Shopify is an all-in-one commerce platform that serves over 1M+ merchants in approximately 175 countries across the world. Many of our merchants prepare months in advance for their biggest shopping season of the year, and they trust us to help them get through it successfully. As our merchants grow and their numbers increase, we must scale our platform without compromising on our stability, performance, and quality.
With Black Friday and Cyber Monday (BFCM) being the two biggest shopping events of the year and with other events on the horizon, there is a lot of preparation that Shopify needs to do on our platform. This effort needs a key driver to set expectations for many teams and hold them accountable to complete the work for their area in the platform.

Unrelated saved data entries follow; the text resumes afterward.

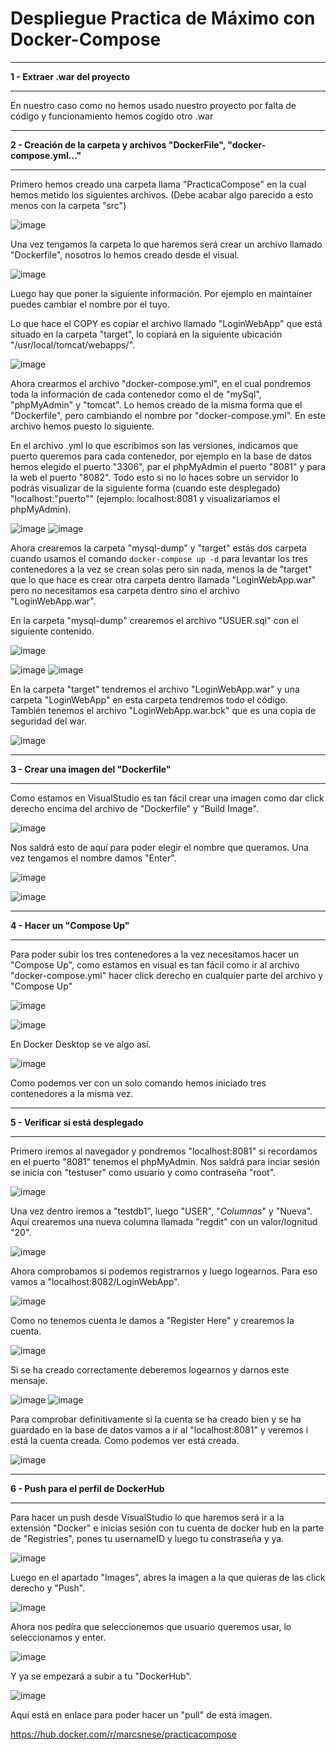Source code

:# Despliegue Practica de Máximo con Docker-Compose
___
**1 - Extraer .war del proyecto**
___
En nuestro caso como no hemos usado nuestro proyecto por falta de código y funcionamiento hemos cogido otro .war

___
**2 - Creación de la carpeta y archivos "DockerFile", "docker-compose.yml..."**
___
Primero hemos creado una carpeta llama "PracticaCompose" en la cual hemos metido los siguientes archivos. (Debe acabar algo parecido a esto menos con la carpeta "src")

![image](https://user-images.githubusercontent.com/101186662/173049920-b2e9411c-e39a-49c6-8d41-d9ccd574e7dd.png)

Una vez tengamos la carpeta lo que haremos será crear un archivo llamado "Dockerfile", nosotros lo hemos creado desde el visual. 

![image](https://user-images.githubusercontent.com/101186662/173050364-1aff1043-43d1-495b-803b-58a201650ac4.png)

Luego hay que poner la siguiente información. Por ejemplo en maintainer puedes cambiar el nombre por el tuyo.

Lo que hace el COPY es copiar el archivo llamado "LoginWebApp" que está situado en la carpeta "target", lo copiará en la siguiente ubicación "/usr/local/tomcat/webapps/".

![image](https://user-images.githubusercontent.com/101186662/173050465-1913228b-9aee-4a9e-ac64-13041d96a61e.png)

Ahora crearmos el archivo "docker-compose.yml", en el cual pondremos toda la información de cada contenedor como el de "mySql", "phpMyAdmin" y "tomcat". Lo hemos creado de la misma forma que el "Dockerfile", pero cambiando el nombre por "docker-compose.yml". En este archivo hemos puesto lo siguiente.

En el archivo .yml lo que escribimos son las versiones, indicamos que puerto queremos para cada contenedor, por ejemplo en la base de datos hemos elegido el puerto "3306", par el phpMyAdmin el puerto "8081" y para la web el puerto "8082". Todo esto si no lo haces sobre un servidor lo podrás visualizar de la siguiente forma (cuando este desplegado) "localhost:"puerto"" (ejemplo: localhost:8081 y visualizariamos el phpMyAdmin).

![image](https://user-images.githubusercontent.com/101186662/173051208-43f44d55-2b04-4a0b-af94-67455748cb98.png)
![image](https://user-images.githubusercontent.com/101186662/173051240-ae8bb703-f382-4b71-91b4-945286cf71af.png)

Ahora crearemos la carpeta "mysql-dump" y "target" estás dos carpeta cuando usamos el comando `docker-compose up -d` para levantar los tres contenedores a la vez se crean solas pero sin nada, menos la de "target" que lo que hace es crear otra carpeta dentro llamada "LoginWebApp.war" pero no necesitamos esa carpeta dentro sino el archivo "LoginWebApp.war".

En la carpeta "mysql-dump" crearemos el archivo "USUER.sql" con el siguiente contenido.

![image](https://user-images.githubusercontent.com/101186662/173052521-406d39eb-0657-4e3e-8aa2-5ea229140f99.png)

![image](https://user-images.githubusercontent.com/101186662/173052563-3ba676e5-be7f-4ed7-b72b-9464de0fcbad.png)
![image](https://user-images.githubusercontent.com/101186662/173052598-dbe31841-8d56-48c8-8c46-8d4a743b0df9.png)

En la carpeta "target" tendremos el archivo "LoginWebApp.war" y una carpeta "LoginWebApp" en esta carpeta tendremos todo el código. También tenemos el archivo "LoginWebApp.war.bck" que es una copia de seguridad del war.

![image](https://user-images.githubusercontent.com/101186662/173053095-dfa2ed4a-f62d-41b1-840f-f1c22f33b551.png)

___
**3 - Crear una imagen del "Dockerfile"**
___
Como estamos en VisualStudio es tan fácil crear una imagen como dar click derecho encima del archivo de "Dockerfile" y "Build Image".

![image](https://user-images.githubusercontent.com/101186662/173054140-6a7452bb-e1b0-436a-ad41-b0b42bcc6ea7.png)

Nos saldrá esto de aquí para poder elegir el nombre que queramos. Una vez tengamos el nombre damos "Enter". 

![image](https://user-images.githubusercontent.com/101186662/173054256-008e2b85-69de-4c22-bfc3-97fc58a79d25.png)

![image](https://user-images.githubusercontent.com/101186662/173054392-03a00cfb-370b-46ad-bb44-3f8176600c17.png)

___
**4 - Hacer un "Compose Up"**
___
Para poder subir los tres contenedores a la vez necesitamos hacer un "Compose Up", como estamos en visual es tan fácil como ir al archivo "docker-compose.yml" hacer click derecho en cualquier parte del archivo y "Compose Up"

![image](https://user-images.githubusercontent.com/101186662/173055021-d219fd23-b38b-4eaa-98b6-30b4dce5964a.png)

![image](https://user-images.githubusercontent.com/101186662/173055217-6c92c8aa-1a6f-4a59-b395-e8010ae4a380.png)

En Docker Desktop se ve algo así.

![image](https://user-images.githubusercontent.com/101186662/173055341-0d4df64b-12d2-467b-8d3a-2ff62ea2cf0d.png)

Como podemos ver con un solo comando hemos iniciado tres contenedores a la misma vez.

___
**5 - Verificar si está desplegado**
___
Primero iremos al navegador y pondremos "localhost:8081" si recordamos en el puerto "8081" tenemos el phpMyAdmin. Nos saldrá para inciar sesión se inicia con "testuser" como usuario y como contraseña "root".

![image](https://user-images.githubusercontent.com/101186662/173056043-59e468f7-7ed7-4d11-9377-8fe63d9eafa7.png)

Una vez dentro iremos a "testdb1", luego "USER", "*Columnas*" y "Nueva". Aquí crearemos una nueva columna llamada "regdit" con un valor/lognitud "20".

![image](https://user-images.githubusercontent.com/101186662/173056369-acd52f09-77b8-4ca8-9d1e-4f8d1bf03670.png)

Ahora comprobamos si podemos registrarnos y luego logearnos. Para eso vamos a "localhost:8082/LoginWebApp".

![image](https://user-images.githubusercontent.com/101186662/173056982-2a752d08-3bf0-43e2-904a-7641531ea2a9.png)

Como no tenemos cuenta le damos a "Register Here" y crearemos la cuenta.

![image](https://user-images.githubusercontent.com/101186662/173057072-a99356b4-f576-4d03-977a-a75eeabd8cf9.png)

Si se ha creado correctamente deberemos logearnos y darnos este mensaje.

![image](https://user-images.githubusercontent.com/101186662/173057216-3511274c-6175-4f27-b4d9-ffec5ee70252.png)
![image](https://user-images.githubusercontent.com/101186662/173057319-adceeb73-9855-45cf-b035-7138772115c9.png)

Para comprobar definitivamente si la cuenta se ha creado bien y se ha guardado en la base de datos vamos a ir al "localhost:8081" y veremos i está la cuenta creada. Como podemos ver está creada.

![image](https://user-images.githubusercontent.com/101186662/173057448-5bbe9a54-2103-4c68-90e0-c409e1f1952a.png)

___
**6 - Push para el perfil de DockerHub**
___
Para hacer un push desde VisualStudio lo que haremos será ir a la extensión "Docker" e inicias sesión con tu cuenta de docker hub en la parte de "Registries", pones tu usernameID y luego tu constraseña y ya.

![image](https://user-images.githubusercontent.com/101186662/173058070-601a9d31-110c-481b-915a-c4343acfa3c9.png)

Luego en el apartado "Images", abres la imagen a la que quieras de las click derecho y "Push".

![image](https://user-images.githubusercontent.com/101186662/173058193-8944326f-94bc-490c-a995-7327ff5eca94.png)

Ahora nos pedíra que seleccionemos que usuario queremos usar, lo seleccionamos y enter.

![image](https://user-images.githubusercontent.com/101186662/173058426-516b6ec0-5c7c-47ae-a77d-81e6823be511.png)

Y ya se empezará a subir a tu "DockerHub".

![image](https://user-images.githubusercontent.com/101186662/173058607-628ad5be-fdb7-459e-a60e-763b073a9347.png)

Aquí está en enlace para poder hacer un "pull" de está imagen.

https://hub.docker.com/r/marcsnese/practicacompose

I’m an Engineering Program Manager (EPM) with a focus on platform quality and was one of the main program managers (PgM) tapped midway in the year to drive these efforts. For this initiative I worked with three Production Engineering leads (BFCM leads) and three other program managers (with a respective focus in resiliency, scale, and capacity) to:
- understand opportunities for improvement
- build out a program that’s effective at scale
- create adjustments to the workflow specifically for BFCM
- execute the program
- start iterating on the program for next year.
Understanding our Opportunities
Each year, the BFCM leads start a large cross company push to get the platform ready for BFCM. They ask the teams responsible for critical areas of the platform to complete the following prep:
- focus on addressing the deprioritized maintenance from earlier in the year
- run game days
- load test
- scale-up capacity resources for any critical areas.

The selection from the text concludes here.